I was interrupted by the appearance of Inspector Speight in the demolished doorway. ‘Surely, inspector, that is not my electrician yet?’

‘No more it is: he’ll be a good hour more. But there’s a message up from Kinkeig I thought you’d like to have. They’ve found Lindsay and the young lady at Liverpool. The two are on their road back now, with a lad from Scotland Yard to help them find their way. They set off yesterday afternoon and will be in Kinkeig in time for the sheriff.’

‘Splendid, inspector. Their return is most timely. I think we can undertake to settle the matter of Mr Guthrie’s death quickly enough and leave them to their happiness. They will deserve it.’

Speight stared, shook his head dubiously and went away. I turned round and discovered Gylby gazing absently at the long line of cracked and browned Guthrie portraits, a curiously perplexed look on his face. He caught my glance. ‘Mr Wedderburn, Guthrie’s death is settled – but somehow I don’t feel there is any happiness for Christine Mathers. Something about her, some obscure awareness she can’t bring to consciousness… I don’t know.’

‘My dear Gylby – more mystery?’

‘I don’t know. Tragedy perhaps.’ He passed a hand through his hair. ‘Erchany must be getting me. I am not gay.’

This was Noel Gylby in an unsuspected character, and I was about to probe into the basis of his feeling when we were again interrupted. The Kinkeig constable, considerably out of breath, had appeared in the doorway. ‘Excuse me, sir, but would the inspector be here about?’

‘You have just missed him. Is anything the matter?’

‘By your leave, sir, it’s the coarse creature Hardcastle–’ I jumped up. ‘He’s bolted?’

‘No, sir. But he’s drinking like a fish.’

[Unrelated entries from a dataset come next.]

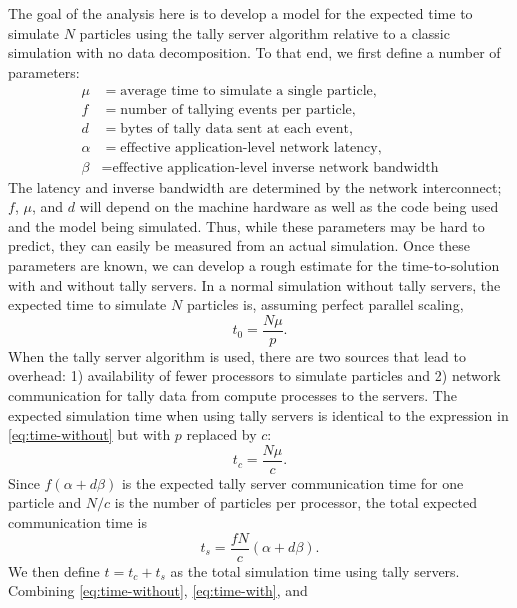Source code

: \documentclass{snamc2013}
\begin{document}
The goal of the analysis here is to develop a model for the expected time to
simulate $N$ particles using the tally server algorithm relative to a classic
simulation with no data decomposition. To that end, we first define a number of
parameters:
\begin{align*}
  \mu &= \text{average time to simulate a single particle}, \\
  f &= \text{number of tallying events per particle}, \\
  d &= \text{bytes of tally data sent at each event}, \\
  \alpha &= \text{effective application-level network latency}, \\
  \beta &= \text{effective application-level inverse network bandwidth}
\end{align*}
The latency and inverse bandwidth are determined by the network interconnect;
$f$, $\mu$, and $d$ will depend on the machine hardware as well as the code
being used and the model being simulated. Thus, while these parameters may be
hard to predict, they can easily be measured from an actual simulation. Once
these parameters are known, we can develop a rough estimate for the
time-to-solution with and without tally servers. In a normal simulation without
tally servers, the expected time to simulate $N$ particles is, assuming perfect
parallel scaling,
\begin{equation}
  \label{eq:time-without}
  t_0 = \frac{N\mu}{p}.
\end{equation}
When the tally server algorithm is used, there are two sources that lead to
overhead: 1) availability of fewer processors to simulate particles and 2)
network communication for tally data from compute processes to the servers. The
expected simulation time when using tally servers is identical to the expression
in \autoref{eq:time-without} but with $p$ replaced by $c$:
\begin{equation}
  \label{eq:time-with}
  t_c = \frac{N\mu}{c}.
\end{equation}
Since $f(\alpha + d \beta)$ is the expected tally server communication time for
one particle and $N/c$ is the number of particles per processor, the total
expected communication time is
\begin{equation}
  \label{eq:time-send}
  t_s = \frac{fN}{c} \left ( \alpha + d\beta \right ).
\end{equation}
We then define $t = t_c + t_s$ as the total simulation time using tally
servers. Combining \autoref{eq:time-without}, \autoref{eq:time-with}, and
\end{document}

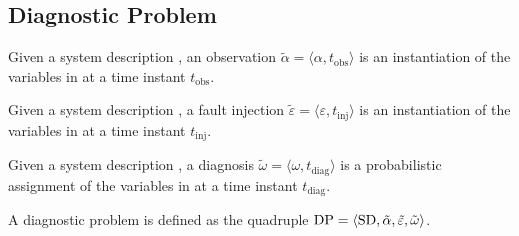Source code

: \subsection{Diagnostic Problem}
%
\begin{definition}[Observation]
%
Given a system description \sd, an observation $\tilde\alpha =
\langle\alpha, t_{\mathrm{obs}}\rangle$ is an instantiation of the
variables in \obs at a time instant $t_{\mathrm{obs}}$.
%
\end{definition}
%
\begin{definition}
%
Given a system description \sd, a fault injection $\tilde{\varepsilon}
= \langle\varepsilon, t_{\mathrm{inj}}\rangle$ is an instantiation of
the variables in \comps at a time instant $t_{\mathrm{inj}}$.
%
\end{definition}
%
\begin{definition}[Diagnosis]
%
Given a system description \sd, a diagnosis $\tilde{\omega} =
\langle\omega, t_{\mathrm{diag}}\rangle$ is a probabilistic assignment
of the variables in \comps at a time instant $t_{\mathrm{diag}}$.
%
\end{definition}
%
\begin{definition}
%
A diagnostic problem \dproblem is defined as the quadruple $\mathrm{DP}
= \langle\mathrm{SD}, \tilde{\alpha}, \tilde{\varepsilon},
\tilde{\omega}\rangle$.
%
\end{definition}
%
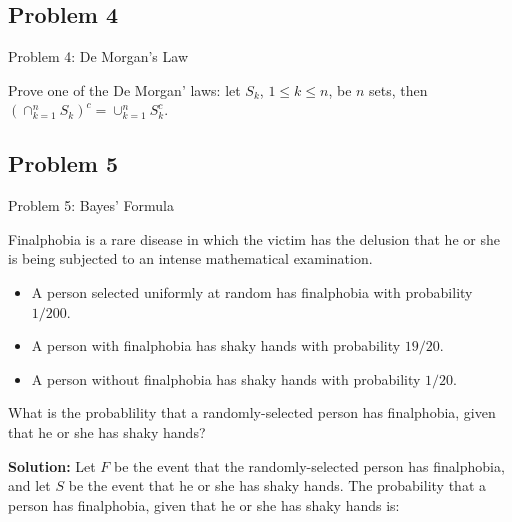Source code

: \documentclass{beamer}
\begin{document}
\subsection{Problem 4}
\begin{frame}{Problem 4: De Morgan's Law}
\begin{block}{}
Prove one of the De Morgan' laws: let $S_k$, $1\leq k\leq n$, be $n$ sets, then $\left(\cap_{k=1}^n S_k\right)^c = \cup_{k=1}^n S^c_k$.\\
\end{block}
\vspace{0.3cm}
\end{frame}

\subsection{Problem 5}
\begin{frame}{Problem 5: Bayes' Formula}
    \begin{block}{}
    Finalphobia is a rare disease in which the victim has the delusion that he or she is being subjected to an intense mathematical examination. 
    \begin{itemize}
        \item A person selected uniformly at random has finalphobia with probability $1/200$.
        \item A person with finalphobia has shaky hands with probability $19/20$. 
        \item A person without finalphobia has shaky hands with probability $1/20$. 
    \end{itemize}
    What is the probablility that a randomly-selected person has finalphobia, given that he or she has shaky hands? \\
    \end{block}
    \vspace{0.3cm}
    \textbf{Solution:} Let $F$ be the event that the randomly-selected person has finalphobia, and let $S$ be the event that he or she has shaky hands. The probability that a person has finalphobia, given that he or she has shaky hands is: 
\end{frame}
\end{document}
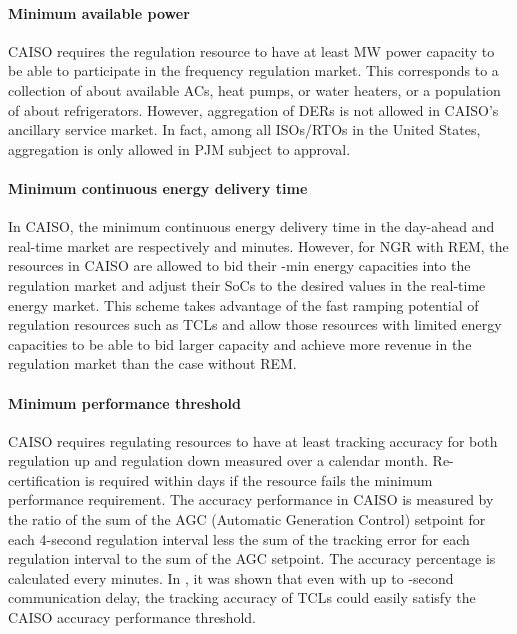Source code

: \documentclass[onecolumn,journal]{IEEEtran}
\newcommand{\cut}[1]{}
\begin{document}
\begin{table}[tb]
\paragraph{Minimum available power} \ac{CAISO} requires the regulation resource to have at least  MW power capacity to be able to participate in the frequency regulation market. This corresponds to a collection of about  available ACs, heat pumps, or water heaters, or a population of about  refrigerators. However, aggregation of DERs is not allowed in \ac{CAISO}'s ancillary service market. In fact, among all ISOs/RTOs in the United States, aggregation is only allowed in \ac{PJM} subject to approval.


\paragraph{Minimum continuous energy delivery time} In \ac{CAISO}, the minimum continuous energy delivery time in the day-ahead and real-time market are respectively  and  minutes. However, for NGR with REM, the resources in \ac{CAISO} are allowed to bid their -min energy capacities into the regulation market and adjust their SoCs to the desired values in the real-time energy market. This scheme takes advantage of the fast ramping potential of regulation resources such as \acp{TCL} and allow those resources with limited energy capacities to be able to bid larger capacity and achieve more revenue in the regulation market than the case without REM. 

\paragraph{Minimum performance threshold} CAISO requires regulating resources to have at least  tracking accuracy for both regulation up and regulation down measured over a calendar month. Re-certification is required within  days if the resource fails the minimum performance requirement. The accuracy performance in CAISO is measured by the ratio of the sum of the AGC (Automatic Generation Control) setpoint for each 4-second regulation interval less the sum of  the tracking error for each regulation interval to the sum of the AGC setpoint. The accuracy percentage is calculated every  minutes.  In \cite{HH_BS_KP_TV_ACC:2014}, it was shown that even with up to -second communication delay, the tracking accuracy of \acp{TCL} could easily satisfy the CAISO accuracy performance threshold. \cut{ In \ac{PJM}, the participating resources are required to pass several tests with performance scores of  or above in order to be qualified for regulation service.}


\end{table}
\end{document}
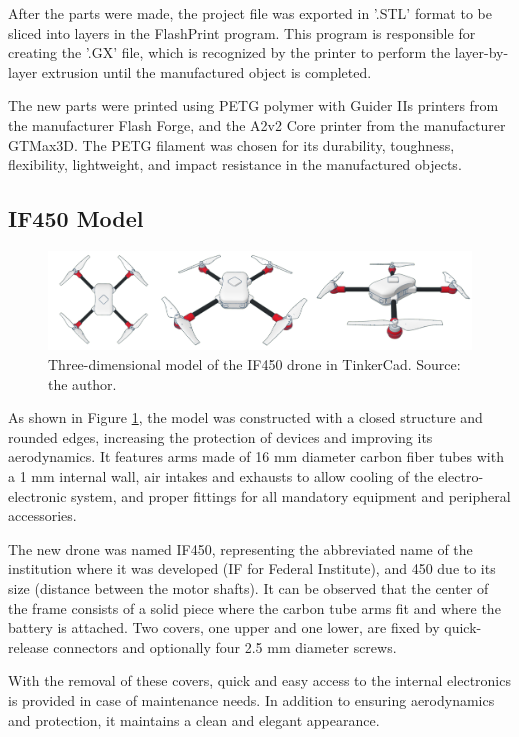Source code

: \documentclass[conference]{IEEEtran}
\begin{document}
After the parts were made, the project file was exported in '.STL' format to be sliced into layers in the FlashPrint program. This program is responsible for creating the '.GX' file, which is recognized by the printer to perform the layer-by-layer extrusion until the manufactured object is completed.

The new parts were printed using PETG polymer with Guider IIs printers from the manufacturer Flash Forge, and the A2v2 Core printer from the manufacturer GTMax3D. The PETG filament was chosen for its durability, toughness, flexibility, lightweight, and impact resistance in the manufactured objects.

\subsection{IF450 Model}

\begin{figure}[!htb]
    \centering
    \includegraphics[scale=0.14]{img/IF450.png} 
    \caption{Three-dimensional model of the IF450 drone in TinkerCad. Source: the author.}
    \label{fig:IF450}
\end{figure}

As shown in Figure \ref{fig:IF450}, the model was constructed with a closed structure and rounded edges, increasing the protection of devices and improving its aerodynamics. It features arms made of 16 mm diameter carbon fiber tubes with a 1 mm internal wall, air intakes and exhausts to allow cooling of the electro-electronic system, and proper fittings for all mandatory equipment and peripheral accessories.

The new drone was named IF450, representing the abbreviated name of the institution where it was developed (IF for Federal Institute), and 450 due to its size (distance between the motor shafts). It can be observed that the center of the frame consists of a solid piece where the carbon tube arms fit and where the battery is attached. Two covers, one upper and one lower, are fixed by quick-release connectors and optionally four 2.5 mm diameter screws.

With the removal of these covers, quick and easy access to the internal electronics is provided in case of maintenance needs. In addition to ensuring aerodynamics and protection, it maintains a clean and elegant appearance.
\end{document}
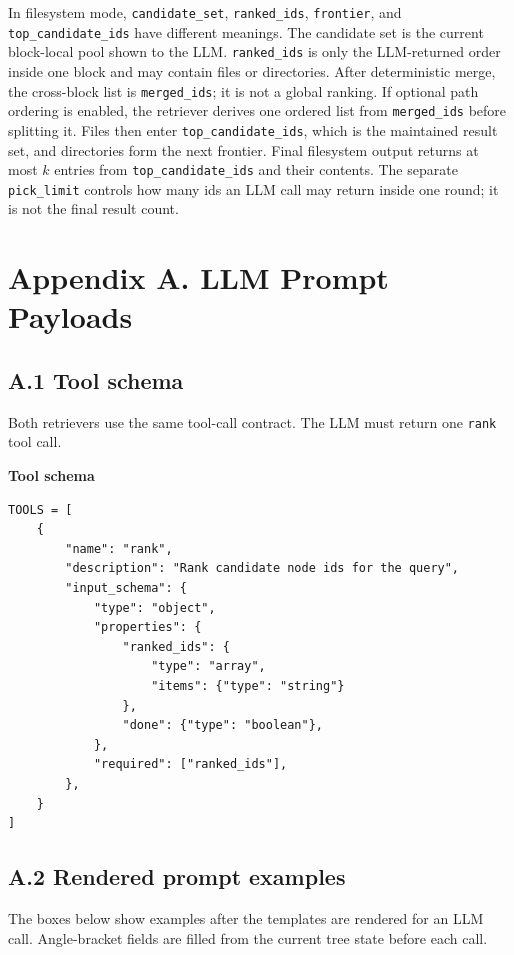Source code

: \documentclass{article}
\begin{document}
In filesystem mode, \texttt{candidate\_set}, \texttt{ranked\_ids},
\texttt{frontier}, and \texttt{top\_candidate\_ids} have different meanings.
The candidate set is the current block-local pool shown to the LLM.
\texttt{ranked\_ids} is only the LLM-returned order inside one block and may
contain files or directories. After deterministic merge, the cross-block list is
\texttt{merged\_ids}; it is not a global ranking. If optional path ordering is
enabled, the retriever derives one ordered list from \texttt{merged\_ids} before
splitting it. Files then enter \texttt{top\_candidate\_ids}, which is the
maintained result set, and directories form the next frontier. Final filesystem
output returns at most $k$ entries from \texttt{top\_candidate\_ids} and their
contents. The separate \texttt{pick\_limit} controls how many ids an LLM call may
return inside one round; it is not the final result count.

\newpage

\section*{Appendix A. LLM Prompt Payloads}

\subsection*{A.1 Tool schema}

Both retrievers use the same tool-call contract. The LLM must return one
\texttt{rank} tool call.

\noindent\textbf{Tool schema}
\begin{lstlisting}
TOOLS = [
    {
        "name": "rank",
        "description": "Rank candidate node ids for the query",
        "input_schema": {
            "type": "object",
            "properties": {
                "ranked_ids": {
                    "type": "array",
                    "items": {"type": "string"}
                },
                "done": {"type": "boolean"},
            },
            "required": ["ranked_ids"],
        },
    }
]
\end{lstlisting}

\subsection*{A.2 Rendered prompt examples}

The boxes below show examples after the templates are rendered for an LLM call.
Angle-bracket fields are filled from the current tree state before each call.
\end{document}
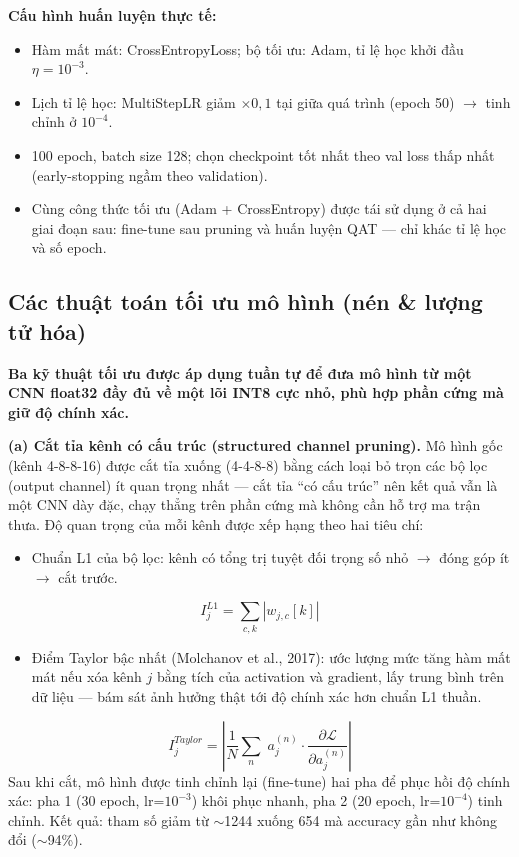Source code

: \documentclass[12pt,a4paper]{article}
\begin{document}
\textbf{Cấu hình huấn luyện thực tế:}
\begin{itemize}
  \item Hàm mất mát: CrossEntropyLoss; bộ tối ưu: Adam, tỉ lệ học khởi đầu $\eta = 10^{-3}$.
  \item Lịch tỉ lệ học: MultiStepLR giảm $\times 0,1$ tại giữa quá trình (epoch 50)
        $\rightarrow$ tinh chỉnh ở $10^{-4}$.
  \item 100 epoch, batch size 128; chọn checkpoint tốt nhất theo val loss thấp nhất
        (early-stopping ngầm theo validation).
  \item Cùng công thức tối ưu (Adam + CrossEntropy) được tái sử dụng ở cả hai giai đoạn sau:
        fine-tune sau pruning và huấn luyện QAT --- chỉ khác tỉ lệ học và số epoch.
\end{itemize}

\subsection{Các thuật toán tối ưu mô hình (nén \& lượng tử hóa)}

\textbf{Ba kỹ thuật tối ưu được áp dụng tuần tự để đưa mô hình từ một CNN float32 đầy đủ về
một lõi INT8 cực nhỏ, phù hợp phần cứng mà giữ độ chính xác.}

\textbf{(a) Cắt tỉa kênh có cấu trúc (structured channel pruning).}
Mô hình gốc (kênh 4-8-8-16) được cắt tỉa xuống (4-4-8-8) bằng cách loại bỏ trọn các bộ lọc
(output channel) ít quan trọng nhất --- cắt tỉa ``có cấu trúc'' nên kết quả vẫn là một CNN
dày đặc, chạy thẳng trên phần cứng mà không cần hỗ trợ ma trận thưa. Độ quan trọng của mỗi
kênh được xếp hạng theo hai tiêu chí:
\begin{itemize}
  \item Chuẩn L1 của bộ lọc: kênh có tổng trị tuyệt đối trọng số nhỏ $\rightarrow$ đóng góp
        ít $\rightarrow$ cắt trước.
\end{itemize}
\begin{equation}
  I_j^{L1} = \sum_{c,k} \left| w_{j,c}[k] \right|
\end{equation}
\begin{itemize}
  \item Điểm Taylor bậc nhất (Molchanov et al., 2017): ước lượng mức tăng hàm mất mát nếu xóa
        kênh $j$ bằng tích của activation và gradient, lấy trung bình trên dữ liệu --- bám sát
        ảnh hưởng thật tới độ chính xác hơn chuẩn L1 thuần.
\end{itemize}
\begin{equation}
  I_j^{Taylor} = \left| \frac{1}{N}\sum_{n}\; a_j^{(n)} \cdot \frac{\partial \mathcal{L}}{\partial a_j^{(n)}} \right|
\end{equation}
Sau khi cắt, mô hình được tinh chỉnh lại (fine-tune) hai pha để phục hồi độ chính xác: pha 1
(30 epoch, lr=$10^{-3}$) khôi phục nhanh, pha 2 (20 epoch, lr=$10^{-4}$) tinh chỉnh. Kết quả:
tham số giảm từ $\sim$1244 xuống 654 mà accuracy gần như không đổi ($\sim$94\%).
\end{document}

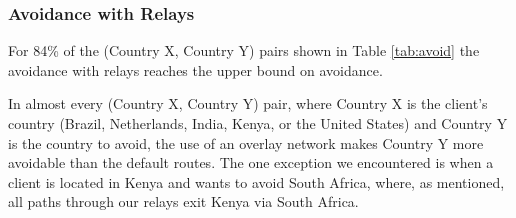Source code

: 

\subsubsection{Avoidance with Relays}
\begin{finding}
For 84\% of the (Country X, Country Y) pairs shown in Table \ref{tab:avoid} the avoidance with relays reaches the upper bound on avoidance. 
\end{finding}
\noindent
In almost every (Country X, Country Y) pair, where Country X is the
client's country (Brazil, Netherlands, India, Kenya, or the United
States) and Country Y is the country to avoid, the use of an overlay
network makes Country Y more avoidable than the default routes.  The one
exception we encountered is when a client is located in Kenya and wants
to avoid South Africa, where, as mentioned, all paths through our
relays exit Kenya via South Africa.

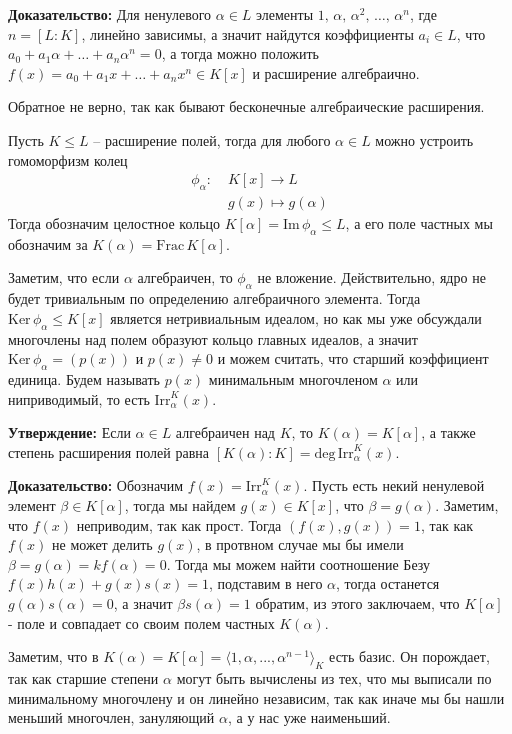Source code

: \documentclass[a4paper, 12pt]{book}
\begin{document}
\textbf{Доказательство:} Для ненулевого $\alpha\in L$ элементы $1,\,\alpha,\,
\alpha^2,\,\ldots,\,\alpha^n$, где $n=[L:K]$, линейно зависимы, а значит
найдутся коэффициенты $a_i\in L$, что $a_0+a_1\alpha+\ldots+a_n\alpha^n=0$, 
а тогда можно положить $f(x)=a_0+a_1x+\ldots+a_nx^n\in K[x]$ и расширение
алгебраично.

Обратное не верно, так как бывают бесконечные алгебраические расширения.

Пусть $K\le L$ – расширение полей, тогда для любого $\alpha\in L$ можно
устроить гомоморфизм колец 
\begin{align*}
    \phi_\alpha:&\;K[x]\longrightarrow L\\
    &\;g(x)\mapsto g(\alpha)
\end{align*}
Тогда обозначим целостное кольцо $K[\alpha]=\text{Im}\,\phi_\alpha\le L$, а его
поле частных мы обозначим за $K(\alpha)=\text{Frac}\,K[\alpha]$.

Заметим, что если $\alpha$ алгебраичен, то $\phi_\alpha$ не вложение.
Действительно, ядро не будет тривиальным по определению алгебраичного элемента.
Тогда $\text{Ker}\,\phi_\alpha\le K[x]$ является нетривиальным идеалом, но как
мы уже обсуждали многочлены над полем образуют кольцо главных идеалов, а значит
$\text{Ker}\,\phi_\alpha=(p(x))$ и $p(x)\neq 0$ и можем считать, что старший
коэффициент единица. Будем называть $p(x)$ минимальным многочленом $\alpha$ или
ниприводимый, то есть $\text{Irr}_\alpha^K(x)$.

\textbf{Утверждение:} Если $\alpha\in L$ алгебраичен над $K$, то $K(\alpha)=
K[\alpha]$, а также степень расширения полей равна $[K(\alpha):K]=\text{deg}\,
\text{Irr}_\alpha^K(x)$.

\textbf{Доказательство:} Обозначим $f(x)=\text{Irr}_\alpha^K(x)$. Пусть есть
некий ненулевой элемент $\beta\in K[\alpha]$, тогда мы найдем $g(x)\in K[x]$,
что $\beta=g(\alpha)$. Заметим, что $f(x)$ неприводим, так как прост. Тогда
$(f(x),g(x))=1$, так как $f(x)$ не может делить $g(x)$, в протвном случае мы бы
имели $\beta=g(\alpha)=kf(\alpha)=0$. Тогда мы можем найти соотношение Безу
$f(x)h(x)+g(x)s(x)=1$, подставим в него $\alpha$, тогда останется $g(\alpha)
s(\alpha)=0$, а значит $\beta s(\alpha)=1$ обратим, из этого заключаем, что
$K[\alpha]$ - поле и совпадает со своим полем частных $K(\alpha)$.

Заметим, что в $K(\alpha)=K[\alpha]=\langle1,\alpha,...,\alpha^{n-1}\rangle_K$
есть базис. Он порождает, так как старшие степени $\alpha$ могут быть вычислены
из тех, что мы выписали по минимальному многочлену и он линейно независим, так
как иначе мы бы нашли меньший многочлен, зануляющий $\alpha$, а у нас уже
наименьший.
\end{document}
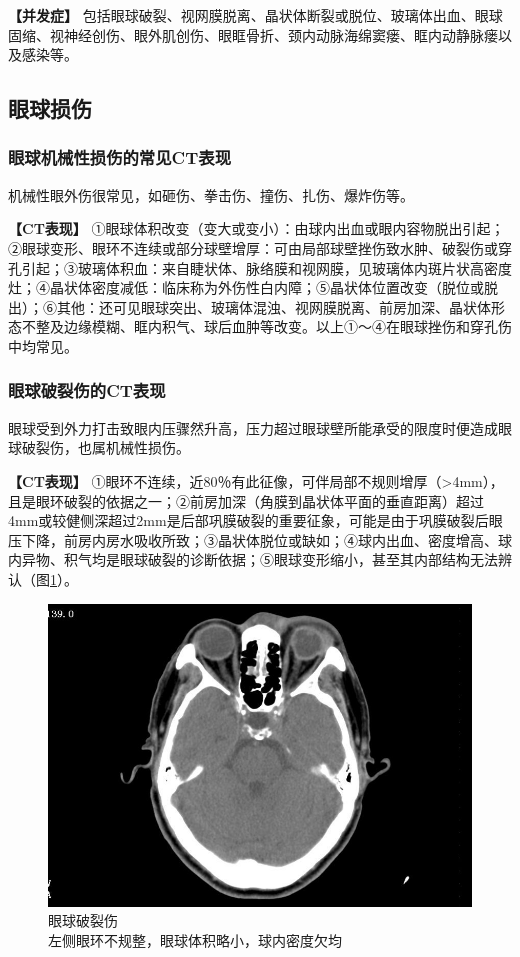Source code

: \textbf{【并发症】}
包括眼球破裂、视网膜脱离、晶状体断裂或脱位、玻璃体出血、眼球固缩、视神经创伤、眼外肌创伤、眼眶骨折、颈内动脉海绵窦瘘、眶内动静脉瘘以及感染等。

\subsection{眼球损伤}

\subsubsection{眼球机械性损伤的常见CT表现}

机械性眼外伤很常见，如砸伤、拳击伤、撞伤、扎伤、爆炸伤等。

\textbf{【CT表现】}
①眼球体积改变（变大或变小）：由球内出血或眼内容物脱出引起；②眼球变形、眼环不连续或部分球壁增厚：可由局部球壁挫伤致水肿、破裂伤或穿孔引起；③玻璃体积血：来自睫状体、脉络膜和视网膜，见玻璃体内斑片状高密度灶；④晶状体密度减低：临床称为外伤性白内障；⑤晶状体位置改变（脱位或脱出）；⑥其他：还可见眼球突出、玻璃体混浊、视网膜脱离、前房加深、晶状体形态不整及边缘模糊、眶内积气、球后血肿等改变。以上①～④在眼球挫伤和穿孔伤中均常见。

\subsubsection{眼球破裂伤的CT表现}

眼球受到外力打击致眼内压骤然升高，压力超过眼球壁所能承受的限度时便造成眼球破裂伤，也属机械性损伤。

\textbf{【CT表现】}
①眼环不连续，近80％有此征像，可伴局部不规则增厚（\textgreater{}4mm），且是眼环破裂的依据之一；②前房加深（角膜到晶状体平面的垂直距离）超过4mm或较健侧深超过2mm是后部巩膜破裂的重要征象，可能是由于巩膜破裂后眼压下降，前房内房水吸收所致；③晶状体脱位或缺如；④球内出血、密度增高、球内异物、积气均是眼球破裂的诊断依据；⑤眼球变形缩小，甚至其内部结构无法辨认（图\ref{fig3-3}）。

\begin{figure}[!htbp]
 \centering
 \includegraphics[width=.7\textwidth,height=\textheight,keepaspectratio]{./images/Image00098.jpg}
 \captionsetup{justification=centering}
 \caption{眼球破裂伤\\{\small 左侧眼环不规整，眼球体积略小，球内密度欠均}}
 \label{fig3-3}
  \end{figure}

‘Is that all? Save your breath, man, and let him drink. It’s no business of yours.’ I turned to Gylby. ‘He’ll cut all the sorrier figure this afternoon.’

‘But Mr Wedderburn, sir, you don’t understand. And I don’t know what to do. The daft creature’s drinking water!’

For a moment I thought the man was attempting an unseasonable jest; then I saw that he was not only agitated but positively shaken. I said: ‘Explain yourself.’

‘Sir, it’s the most uncouthy sight. The gomeril chiel’s down by the cattle-trough in the back court, whiles roaring and scraiching like Judas Iscariot at the Judgement, and whiles fair wallowing in the sharrow sharny seip.’

‘God bless me! Gylby, come.’ And we all three hurried from the gallery and downstairs.

The spectacle with which we were confronted in the back court may justly be termed extraordinary. Hardcastle, his body hideously swollen and bloated, was lying by a low trough in a corner, screaming horribly and fighting for water amid a multitude of hideously swollen and bloated rats. A few seconds more and his screams died away. Even as we ran up he rolled over on his back in a final convulsion, his limbs twitching faintly in ghastly correspondence to the weakening reflexes of the already dead vermin about him. And he was not unattended in his agony. On one side stood his wife, crying out: ‘He took the poison for his porridge, ’twas the rat-nature lured him to it, woe the day!’ On the other side stood – or rather pranced – the daftie Tammas, clapping his hands and casting a wild laughter against the very face of death.